City Council announced plans at its Wednesday evening meeting to declare East Lansing’s Downtown Development Authority District – spanning Grand River Avenue from Valley Court Park to Hagadorn Road – a mandatory mask-wearing zone in terms of public spaces.
This would include roads, sidewalks, and other publicly-owned spaces.
The discussion follows on the heels of MSU suspending football practice and requesting all football players undertake a two-week quarantine after 16 athletes and 4 staff members tested positive for COVID-19. And, of course, the specter of the Harper’s outbreak cluster looms large as tens of thousands of students are poised to return to East Lansing.
During the discussion item, City Manager George Lahanas told Council that under recently-passed City Ordinance 1488, the Mayor can declare a State of Emergency and then institute special rules and regulations to accompany the order. Within seven days of the order, Council would need to meet and reaffirm the new regulations.
Lahanas requested that Mayor Aaron Stephens declare an emergency and order the Downtown area – following the Downtown Development Authority’s (DDA) boundaries – a mandatory mask-wearing zone in advance of Council’s August 11 meeting.
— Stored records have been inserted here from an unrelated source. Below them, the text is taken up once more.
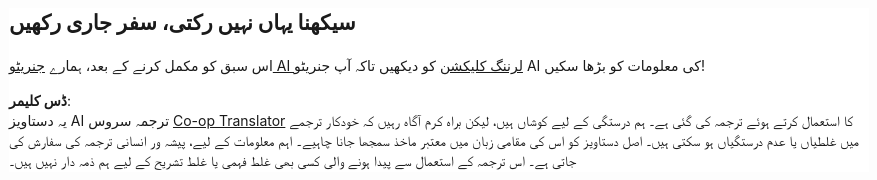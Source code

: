 ## سیکھنا یہاں نہیں رکتی، سفر جاری رکھیں

اس سبق کو مکمل کرنے کے بعد، ہمارے [جنریٹو AI لرننگ کلیکشن](https://aka.ms/genai-collection?WT.mc_id=academic-105485-koreyst) کو دیکھیں تاکہ آپ جنریٹو AI کی معلومات کو بڑھا سکیں!

**ڈس کلیمر**:  
یہ دستاویز AI ترجمہ سروس [Co-op Translator](https://github.com/Azure/co-op-translator) کا استعمال کرتے ہوئے ترجمہ کی گئی ہے۔ ہم درستگی کے لیے کوشاں ہیں، لیکن براہ کرم آگاہ رہیں کہ خودکار ترجمے میں غلطیاں یا عدم درستگیاں ہو سکتی ہیں۔ اصل دستاویز کو اس کی مقامی زبان میں معتبر ماخذ سمجھا جانا چاہیے۔ اہم معلومات کے لیے، پیشہ ور انسانی ترجمہ کی سفارش کی جاتی ہے۔ اس ترجمہ کے استعمال سے پیدا ہونے والی کسی بھی غلط فہمی یا غلط تشریح کے لیے ہم ذمہ دار نہیں ہیں۔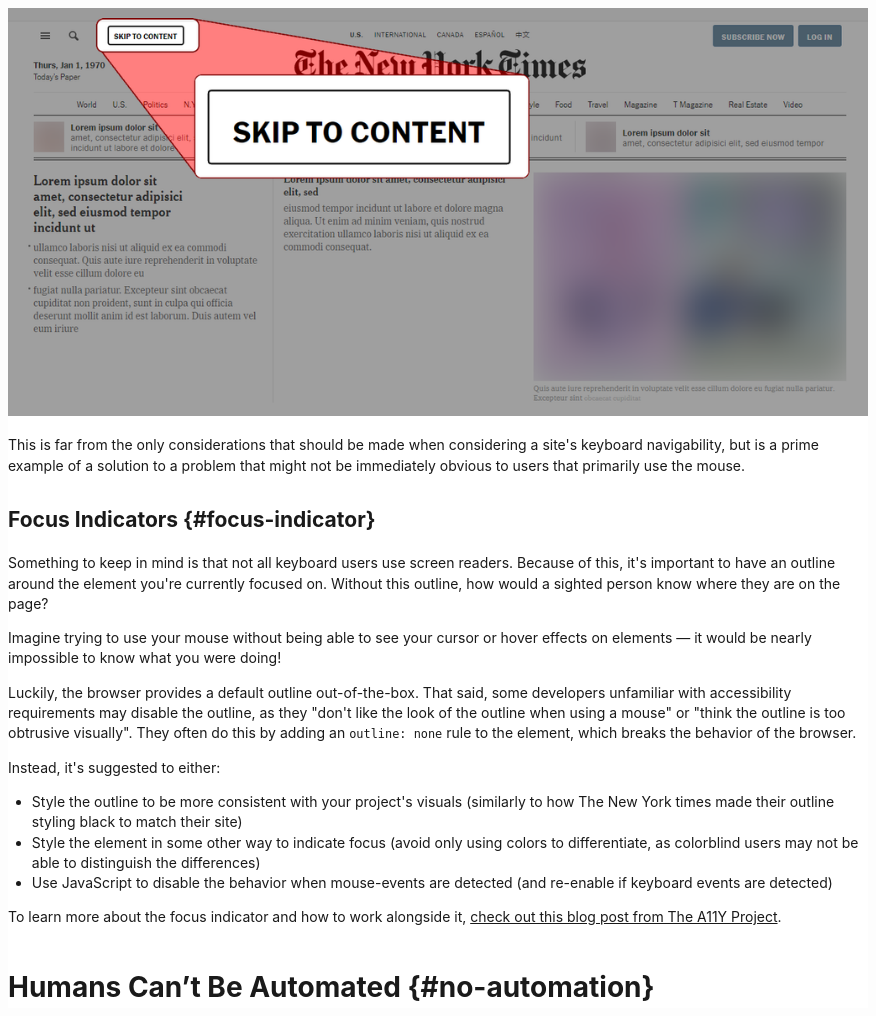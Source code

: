 ![A "skip to content" button shown on the New York Times' site](./nyt_skip.png)

This is far from the only considerations that should be made when considering a site's keyboard navigability, but is a prime example of a solution to a problem that might not be immediately obvious to users that primarily use the mouse.

## Focus Indicators {#focus-indicator}

Something to keep in mind is that not all keyboard users use screen readers. Because of this, it's important to have an outline around the element you're currently focused on. Without this outline, how would a sighted person know where they are on the page?

Imagine trying to use your mouse without being able to see your cursor or hover effects on elements — it would be nearly impossible to know what you were doing!

Luckily, the browser provides a default outline out-of-the-box. That said, some developers unfamiliar with accessibility requirements may disable the outline, as they "don't like the look of the outline when using a mouse" or "think the outline is too obtrusive visually". They often do this by adding an `outline: none` rule to the element, which breaks the behavior of the browser.

Instead, it's suggested to either:

- Style the outline to be more consistent with your project's visuals (similarly to how The New York times made their outline styling black to match their site)
- Style the element in some other way to indicate focus (avoid only using colors to differentiate, as colorblind users may not be able to distinguish the differences)
- Use JavaScript to disable the behavior when mouse-events are detected (and re-enable if keyboard events are detected)

To learn more about the focus indicator and how to work alongside it, [check out this blog post from The A11Y Project](https://www.a11yproject.com/posts/2013-01-25-never-remove-css-outlines/).

# Humans Can’t Be Automated {#no-automation}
Council could then approve these moves at the August 11 meeting, when Council is expected to be joined by two newly-appointed members.
Lahanas stated that while the crowds are currently thin in the downtown area, students will begin returning as early as August 1, with their numbers ratcheting up quickly after August 15. He suggested that Stephens declare the emergency on August 5.
Both Stephens and Lahanas referred to the mandatory mask zone as something that has grown out of larger conversations with the university, public health officials, and the Responsible Hospitality Committee (a trade association of local bars and restaurants).
Last week, the DDA permitted the Downtown Management Board (DMB) to reallocate $20,000 of its budget toward signage about mask wearing and other public health measures, but it seems that advice is not seen as enough by City leaders.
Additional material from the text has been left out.